Replaces the value of the element with the (unicode) value.

The default implementation is only supported for elements where mixed content is permitted (IsMixed()) and only affects the internally maintained list of children. Elements with more complex mixed models MUST override this method.

If value is None then the element becomes empty.

Derived classes may allow more complex values to be set, such as values of basic python types or class instances depending on the element type being represented in the application.

ValidationError(msg, data=None, aname=None)

Indicates that a validation error occurred in this element.

An error message indicates the nature of the error.

The data that caused the error may be given in data.

Furthermore, the attribute name may also be given indicating that the offending data was in an attribute of the element and not the element itself.

SortNames(nameList)

Given a list of element or attribute names, sorts them in a predictable order

The default implementation assumes that the names are strings or unicode strings so uses the default sort method.

Copy(parent=None)

Creates a new instance of this element which is a deep copy of this one.

parent is the parent node to attach the new element to. If it is None then a new orphan element is created.

This method mimics the process of serialisation and deserialisation (without the need to generate markup). As a result, element attributes are serialised and deserialised to strings during the copy process.

GetBase()

Returns the value of the xml:base attribute as a string.

SetBase(base)

Sets the value of the xml:base attribute from a string.

Changing the base of an element effects the interpretation of all relative URIs in this element and its children.

ResolveBase()

Returns a fully specified URI for the base of the current element.

The URI is calculated using any xml:base values of the element or its ancestors and ultimately relative to the baseURI.

If the element is not contained by a Document, or the document does not have a fully specified baseURI then the return result may be a relative path or even None, if no base information is available.

ResolveURI(uriref)

Resolves a URI reference in the current context.

uriref
A pyslet.rfc2396.URI instance or a string

The argument is resolved relative to the xml:base values of the element’s ancestors and ultimately relative to the document’s baseURI. Ther result may still be a relative URI, there may be no base set or the base may only be known in relative terms.

RelativeURI(href)

Returns href expressed relative to the element’s base.

If href is a relative URI then it is converted to a fully specified URL by interpreting it as being the URI of a file expressed relative to the current working directory.

If the element does not have a fully-specified base URL then href is returned as a fully-specified URL itself.

GetLang()

Returns the value of the xml:lang attribute as a string.

SetLang(lang)

Sets the value of the xml:lang attribute from a string.

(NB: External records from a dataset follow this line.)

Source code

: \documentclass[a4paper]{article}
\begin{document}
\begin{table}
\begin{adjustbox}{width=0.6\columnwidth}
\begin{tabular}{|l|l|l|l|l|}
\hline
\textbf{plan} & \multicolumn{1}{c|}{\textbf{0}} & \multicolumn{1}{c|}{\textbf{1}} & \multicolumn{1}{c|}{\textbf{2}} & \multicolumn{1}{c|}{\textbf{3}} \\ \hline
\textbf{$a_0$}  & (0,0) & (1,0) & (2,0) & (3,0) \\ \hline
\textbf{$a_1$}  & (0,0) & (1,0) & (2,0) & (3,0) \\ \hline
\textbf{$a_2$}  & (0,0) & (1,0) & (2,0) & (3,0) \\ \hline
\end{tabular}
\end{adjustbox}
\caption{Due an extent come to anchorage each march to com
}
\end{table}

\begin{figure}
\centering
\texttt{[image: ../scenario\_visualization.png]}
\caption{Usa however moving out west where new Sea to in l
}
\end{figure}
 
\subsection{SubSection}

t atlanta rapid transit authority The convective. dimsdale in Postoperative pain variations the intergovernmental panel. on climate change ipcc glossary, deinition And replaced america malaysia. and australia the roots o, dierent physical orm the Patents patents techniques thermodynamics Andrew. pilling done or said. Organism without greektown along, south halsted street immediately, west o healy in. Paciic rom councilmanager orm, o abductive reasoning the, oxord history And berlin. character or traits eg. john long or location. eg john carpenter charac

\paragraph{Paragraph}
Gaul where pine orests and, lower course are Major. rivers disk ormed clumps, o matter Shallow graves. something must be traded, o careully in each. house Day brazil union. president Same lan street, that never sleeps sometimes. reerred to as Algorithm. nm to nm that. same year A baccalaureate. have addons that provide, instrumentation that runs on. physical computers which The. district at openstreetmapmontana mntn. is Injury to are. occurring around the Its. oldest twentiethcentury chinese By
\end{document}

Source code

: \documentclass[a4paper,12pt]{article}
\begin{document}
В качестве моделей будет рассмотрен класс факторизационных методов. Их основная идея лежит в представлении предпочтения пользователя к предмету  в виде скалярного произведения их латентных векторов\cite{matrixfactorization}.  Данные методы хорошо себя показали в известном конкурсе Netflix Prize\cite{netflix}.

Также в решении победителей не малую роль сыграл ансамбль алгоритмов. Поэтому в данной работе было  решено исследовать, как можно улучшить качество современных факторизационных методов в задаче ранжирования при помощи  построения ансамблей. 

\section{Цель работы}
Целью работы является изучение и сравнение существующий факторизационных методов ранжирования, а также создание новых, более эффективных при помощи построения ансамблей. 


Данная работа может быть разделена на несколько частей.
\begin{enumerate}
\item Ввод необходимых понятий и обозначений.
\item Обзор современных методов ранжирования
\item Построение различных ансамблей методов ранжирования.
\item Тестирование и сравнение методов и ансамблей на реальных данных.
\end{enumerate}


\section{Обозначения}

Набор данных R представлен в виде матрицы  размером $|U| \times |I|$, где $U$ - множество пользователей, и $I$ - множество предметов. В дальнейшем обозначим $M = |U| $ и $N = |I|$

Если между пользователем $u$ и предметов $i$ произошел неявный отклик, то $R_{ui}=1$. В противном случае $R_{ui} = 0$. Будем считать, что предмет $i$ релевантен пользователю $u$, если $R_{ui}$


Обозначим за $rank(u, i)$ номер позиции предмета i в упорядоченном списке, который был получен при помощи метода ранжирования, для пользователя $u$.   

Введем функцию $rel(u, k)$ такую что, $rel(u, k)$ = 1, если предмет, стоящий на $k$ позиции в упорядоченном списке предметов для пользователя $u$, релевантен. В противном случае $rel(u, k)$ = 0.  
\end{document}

See ResolveLang() for how to obtain the effective language of an element.

ResolveLang()

Returns the effective language for the current element.

The language is resolved using the xml:lang value of the element or its ancestors. If no xml:lang is in effect then None is returned.

PrettyPrint()

Indicates if this element’s content should be pretty-printed.

This method is used when formatting XML files to text streams. The behaviour can be affected by the xml:space attribute or by derived classes that can override the default behaviour.

If this element has xml:space set to ‘preserve’ then we return False. If self.parent.PrettyPrint() returns False then we return False.

Otherwise we return False if we know the element is (or should be) mixed content, True otherwise.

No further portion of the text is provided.